_EXERCISE_.
For the records below, print the lines from the line with "f\right| \leq M \Lambda(\gamma)" through the line with "f$ exists, then" exactly as written; include both end lines and exclude the rest.
[[ DATASET RECORDS, beginning ]]
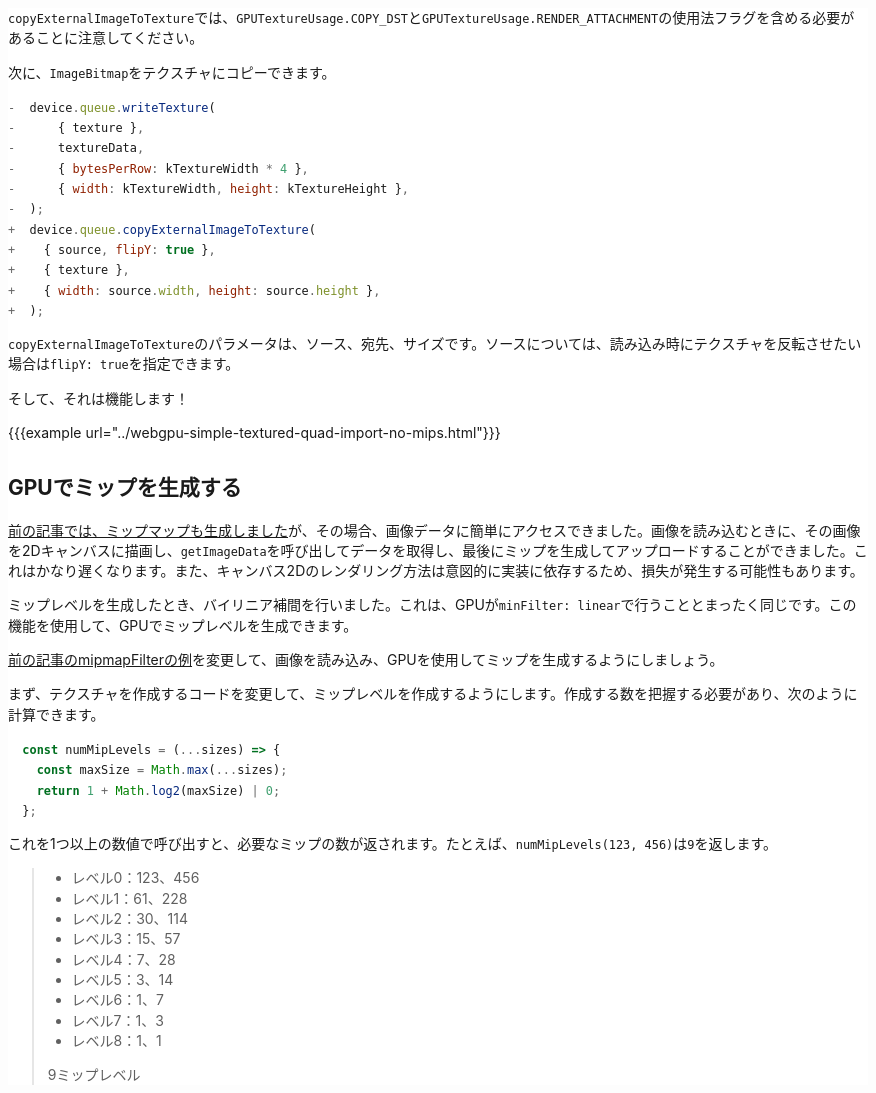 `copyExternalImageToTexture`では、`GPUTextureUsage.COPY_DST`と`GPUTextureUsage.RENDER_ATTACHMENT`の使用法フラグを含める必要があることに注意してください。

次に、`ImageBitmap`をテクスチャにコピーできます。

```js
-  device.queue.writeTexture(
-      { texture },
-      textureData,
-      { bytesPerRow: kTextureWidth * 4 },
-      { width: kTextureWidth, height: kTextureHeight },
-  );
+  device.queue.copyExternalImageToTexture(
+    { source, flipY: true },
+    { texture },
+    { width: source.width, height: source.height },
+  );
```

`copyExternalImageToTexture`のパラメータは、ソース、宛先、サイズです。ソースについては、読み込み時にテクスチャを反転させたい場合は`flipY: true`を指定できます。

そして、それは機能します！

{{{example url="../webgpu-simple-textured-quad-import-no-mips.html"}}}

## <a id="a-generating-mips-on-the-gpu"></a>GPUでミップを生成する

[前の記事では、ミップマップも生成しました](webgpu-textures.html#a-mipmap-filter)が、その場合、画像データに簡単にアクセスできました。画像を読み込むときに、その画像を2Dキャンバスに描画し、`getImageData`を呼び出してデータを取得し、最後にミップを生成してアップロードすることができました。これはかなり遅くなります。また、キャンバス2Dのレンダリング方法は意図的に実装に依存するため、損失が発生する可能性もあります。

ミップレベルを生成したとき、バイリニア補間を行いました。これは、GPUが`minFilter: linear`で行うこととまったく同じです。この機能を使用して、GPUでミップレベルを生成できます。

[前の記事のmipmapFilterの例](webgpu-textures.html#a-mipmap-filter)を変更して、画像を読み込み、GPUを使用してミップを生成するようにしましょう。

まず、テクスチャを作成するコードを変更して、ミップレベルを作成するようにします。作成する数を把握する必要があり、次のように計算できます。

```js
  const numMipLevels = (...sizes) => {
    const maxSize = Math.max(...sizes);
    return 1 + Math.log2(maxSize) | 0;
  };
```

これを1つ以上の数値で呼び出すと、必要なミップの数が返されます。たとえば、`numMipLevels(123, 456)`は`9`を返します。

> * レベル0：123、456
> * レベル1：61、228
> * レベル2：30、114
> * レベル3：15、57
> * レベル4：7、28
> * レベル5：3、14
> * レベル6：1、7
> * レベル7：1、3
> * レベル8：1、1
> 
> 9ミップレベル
[[ DATASET RECORDS, end ]]
[[ DATASET RECORDS, beginning ]]
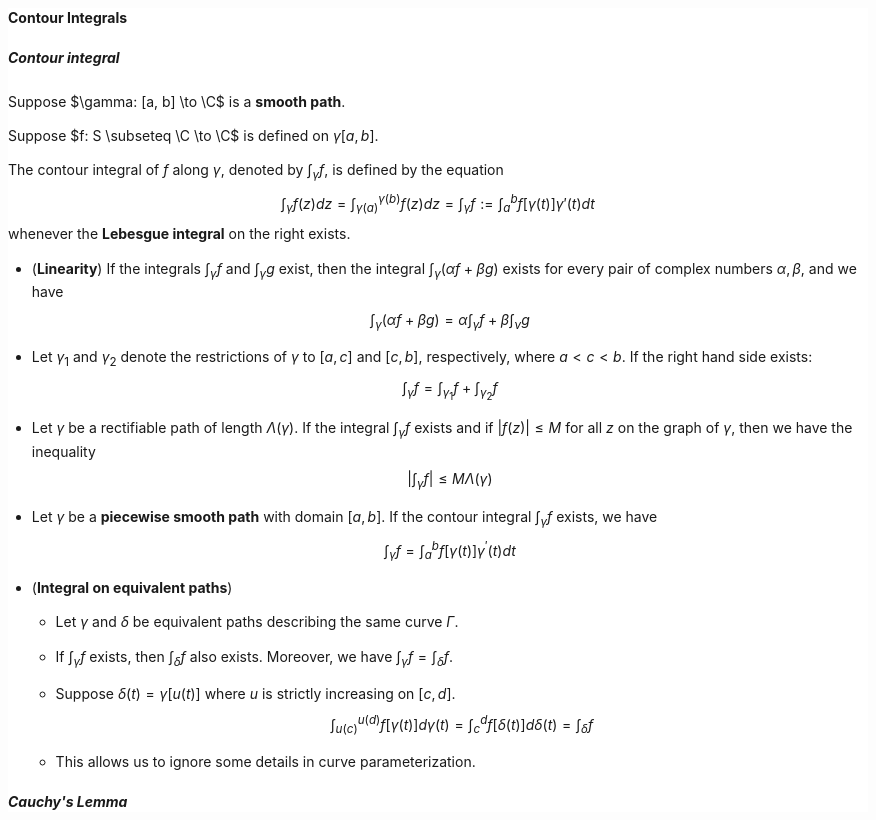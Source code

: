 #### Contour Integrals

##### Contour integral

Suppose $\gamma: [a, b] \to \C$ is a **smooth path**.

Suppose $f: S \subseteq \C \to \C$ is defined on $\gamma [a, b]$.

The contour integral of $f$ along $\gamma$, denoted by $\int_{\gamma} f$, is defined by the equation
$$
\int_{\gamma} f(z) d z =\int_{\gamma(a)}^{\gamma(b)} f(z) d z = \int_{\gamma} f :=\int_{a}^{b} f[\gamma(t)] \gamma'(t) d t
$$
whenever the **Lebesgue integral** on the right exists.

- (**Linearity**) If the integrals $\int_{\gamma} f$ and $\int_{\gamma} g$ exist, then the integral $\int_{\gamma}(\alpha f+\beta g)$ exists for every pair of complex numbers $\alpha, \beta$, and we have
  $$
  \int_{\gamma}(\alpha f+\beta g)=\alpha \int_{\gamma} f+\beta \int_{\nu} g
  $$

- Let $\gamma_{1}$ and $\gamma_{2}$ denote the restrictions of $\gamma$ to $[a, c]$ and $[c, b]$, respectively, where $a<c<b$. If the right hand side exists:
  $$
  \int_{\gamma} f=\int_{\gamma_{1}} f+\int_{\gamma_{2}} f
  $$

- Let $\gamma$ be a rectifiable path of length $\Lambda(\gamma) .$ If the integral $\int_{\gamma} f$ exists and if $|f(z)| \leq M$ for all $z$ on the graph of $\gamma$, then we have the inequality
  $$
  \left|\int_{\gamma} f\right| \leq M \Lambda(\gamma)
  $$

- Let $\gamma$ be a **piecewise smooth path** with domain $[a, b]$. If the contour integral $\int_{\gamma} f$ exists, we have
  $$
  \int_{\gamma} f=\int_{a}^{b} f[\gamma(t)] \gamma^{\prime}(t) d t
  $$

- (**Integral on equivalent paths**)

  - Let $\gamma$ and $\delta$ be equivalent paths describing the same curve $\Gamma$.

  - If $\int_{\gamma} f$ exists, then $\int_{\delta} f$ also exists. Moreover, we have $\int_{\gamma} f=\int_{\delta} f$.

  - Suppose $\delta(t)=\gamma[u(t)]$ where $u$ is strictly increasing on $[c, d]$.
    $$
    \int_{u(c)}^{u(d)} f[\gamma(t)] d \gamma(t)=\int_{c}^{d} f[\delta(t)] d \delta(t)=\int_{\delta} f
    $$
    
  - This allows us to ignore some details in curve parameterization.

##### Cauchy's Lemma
[[ DATASET RECORDS, end ]]
_SOLUTION BELOW_.
  \left|\int_{\gamma} f\right| \leq M \Lambda(\gamma)
  $$

- Let $\gamma$ be a **piecewise smooth path** with domain $[a, b]$. If the contour integral $\int_{\gamma} f$ exists, we have
  $$
  \int_{\gamma} f=\int_{a}^{b} f[\gamma(t)] \gamma^{\prime}(t) d t
  $$

- (**Integral on equivalent paths**)

  - Let $\gamma$ and $\delta$ be equivalent paths describing the same curve $\Gamma$.

  - If $\int_{\gamma} f$ exists, then $\int_{\delta} f$ also exists. Moreover, we have $\int_{\gamma} f=\int_{\delta} f$.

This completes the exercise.